Link MauveFilesystems don’t usually provide this kind of information, so the sender would have to parse the file.
Link MauveThat is optional, but it still seems like feature creep to me.
edhelasLink Mauve yup, I don't trust the info :p
Andrzejhas left
BASSGODhas joined
Link MauveIt’s not about trust or not, it’s about whether or not it makes sense in file metadata.
ti_gj06has joined
larmaLink Mauve, the hashes and values in the example 1 of xep 0449 are actual real values, and apparently I took the file hash as base64 string.
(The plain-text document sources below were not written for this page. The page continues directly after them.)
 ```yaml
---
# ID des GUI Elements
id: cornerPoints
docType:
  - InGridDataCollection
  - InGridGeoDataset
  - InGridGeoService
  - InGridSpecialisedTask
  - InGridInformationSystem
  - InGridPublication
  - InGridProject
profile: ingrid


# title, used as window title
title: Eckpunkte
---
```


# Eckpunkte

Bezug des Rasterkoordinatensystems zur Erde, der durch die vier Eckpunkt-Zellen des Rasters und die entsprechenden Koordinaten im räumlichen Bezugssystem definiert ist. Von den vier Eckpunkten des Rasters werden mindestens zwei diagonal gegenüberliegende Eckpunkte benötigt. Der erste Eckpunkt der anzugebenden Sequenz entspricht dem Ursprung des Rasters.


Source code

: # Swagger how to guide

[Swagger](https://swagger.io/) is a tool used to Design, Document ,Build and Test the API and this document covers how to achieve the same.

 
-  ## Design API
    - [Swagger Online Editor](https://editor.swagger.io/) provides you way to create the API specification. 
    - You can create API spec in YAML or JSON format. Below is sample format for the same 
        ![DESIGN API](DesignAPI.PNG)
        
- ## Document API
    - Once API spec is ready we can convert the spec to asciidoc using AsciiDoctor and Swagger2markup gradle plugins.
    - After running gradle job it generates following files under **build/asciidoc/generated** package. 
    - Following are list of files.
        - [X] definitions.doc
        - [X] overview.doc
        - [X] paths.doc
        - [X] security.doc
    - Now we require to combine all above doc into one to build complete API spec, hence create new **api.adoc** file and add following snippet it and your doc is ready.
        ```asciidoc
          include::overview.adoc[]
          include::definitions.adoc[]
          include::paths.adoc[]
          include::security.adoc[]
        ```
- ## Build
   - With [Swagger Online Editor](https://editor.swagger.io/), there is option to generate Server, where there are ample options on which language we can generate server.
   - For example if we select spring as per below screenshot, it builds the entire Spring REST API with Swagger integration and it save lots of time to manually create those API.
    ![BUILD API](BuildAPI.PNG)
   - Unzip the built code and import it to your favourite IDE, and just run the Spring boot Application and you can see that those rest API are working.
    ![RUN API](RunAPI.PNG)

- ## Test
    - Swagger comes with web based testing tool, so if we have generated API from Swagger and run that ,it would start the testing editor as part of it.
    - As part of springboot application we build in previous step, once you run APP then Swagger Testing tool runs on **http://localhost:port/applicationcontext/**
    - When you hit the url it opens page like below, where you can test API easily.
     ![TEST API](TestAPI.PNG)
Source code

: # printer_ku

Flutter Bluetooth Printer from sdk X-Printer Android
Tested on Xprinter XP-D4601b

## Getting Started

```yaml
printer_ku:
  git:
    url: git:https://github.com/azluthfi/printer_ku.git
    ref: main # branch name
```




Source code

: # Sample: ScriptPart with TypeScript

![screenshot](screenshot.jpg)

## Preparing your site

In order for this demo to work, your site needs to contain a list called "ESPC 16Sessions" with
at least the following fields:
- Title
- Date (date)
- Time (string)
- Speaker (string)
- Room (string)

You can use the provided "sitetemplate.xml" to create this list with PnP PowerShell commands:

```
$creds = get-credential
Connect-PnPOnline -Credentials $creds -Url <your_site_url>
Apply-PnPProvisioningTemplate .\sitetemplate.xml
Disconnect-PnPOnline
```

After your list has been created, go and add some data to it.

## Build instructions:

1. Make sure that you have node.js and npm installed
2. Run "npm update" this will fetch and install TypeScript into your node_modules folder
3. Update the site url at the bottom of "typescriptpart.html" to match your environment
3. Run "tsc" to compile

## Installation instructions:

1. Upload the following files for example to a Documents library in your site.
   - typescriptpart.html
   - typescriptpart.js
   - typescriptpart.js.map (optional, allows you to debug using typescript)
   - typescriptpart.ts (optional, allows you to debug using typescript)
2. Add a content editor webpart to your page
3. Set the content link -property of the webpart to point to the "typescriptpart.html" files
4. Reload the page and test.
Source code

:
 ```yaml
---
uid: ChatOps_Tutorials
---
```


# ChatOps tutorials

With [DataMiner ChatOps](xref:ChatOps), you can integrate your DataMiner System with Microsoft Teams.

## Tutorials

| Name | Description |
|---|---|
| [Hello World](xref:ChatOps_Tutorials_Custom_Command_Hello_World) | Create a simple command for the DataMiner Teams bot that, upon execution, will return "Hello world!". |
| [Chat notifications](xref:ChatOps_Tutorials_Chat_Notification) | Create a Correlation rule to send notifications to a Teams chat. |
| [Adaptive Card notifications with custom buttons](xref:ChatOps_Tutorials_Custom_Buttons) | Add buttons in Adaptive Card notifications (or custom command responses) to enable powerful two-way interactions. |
You can't use bytes directly because bytes could include 0x1F.
larmaAlso regarding dimensions: It's so that you can display a sensible placeholder in correct size before fetching the file
ZashBut why as one complex attribute instead of two simple integer ones?
larmaAnd length is so that you can display also that for audio and video before fetching the file, it's what most other chat systems do as well
Link MauveOh, with the <!-- ... --> I thought it wasn’t complete.
adiaholichas left
moparisthebestparse the images they said, it'll be fun easy and safe they said... https://www.kuow.org/stories/we-didn-t-mean-to-ruin-your-mazda-s-stereo
Link MauveBut then I can only test whether I get the correct result or not, not see where I did something wrong like with XEP-0390.
marc0shas left
larmaZash, I agree that this would be a sensible option if we only have 2d images/videos in mind (and honestly, that's what we have right now, so probably better to not overengineer here)
Link Mauvemoparisthebest, an image of the system, aka an update, right?
Link MauveNot an image with pixels.
marc0shas joined
moparisthebestLink Mauve, no, literally an image with pixels
Link Mauvelarma, ok, so I have to reencode to base64.
ZashWait what?
Andrzejhas joined
APachhas joined
bunghas left
marc0shas left
marc0shas joined
mjkThe image placeholders in GUIs are usually 2D because our screens usually too... But then again, the sender shouldn't dictate how their cube of 3D MIP-mapped images shall be projected on the receiver's sceen
moparisthebestLink Mauve, more technical article https://www.theregister.com/2022/02/10/mazda_radios_images/
Link Mauvemjk, skyboxes in video games have been cube maps for about as long as 3D hardware has existed.
mjkWith the above I mean: don't limit metadata to WxH, leave space for extensibility :)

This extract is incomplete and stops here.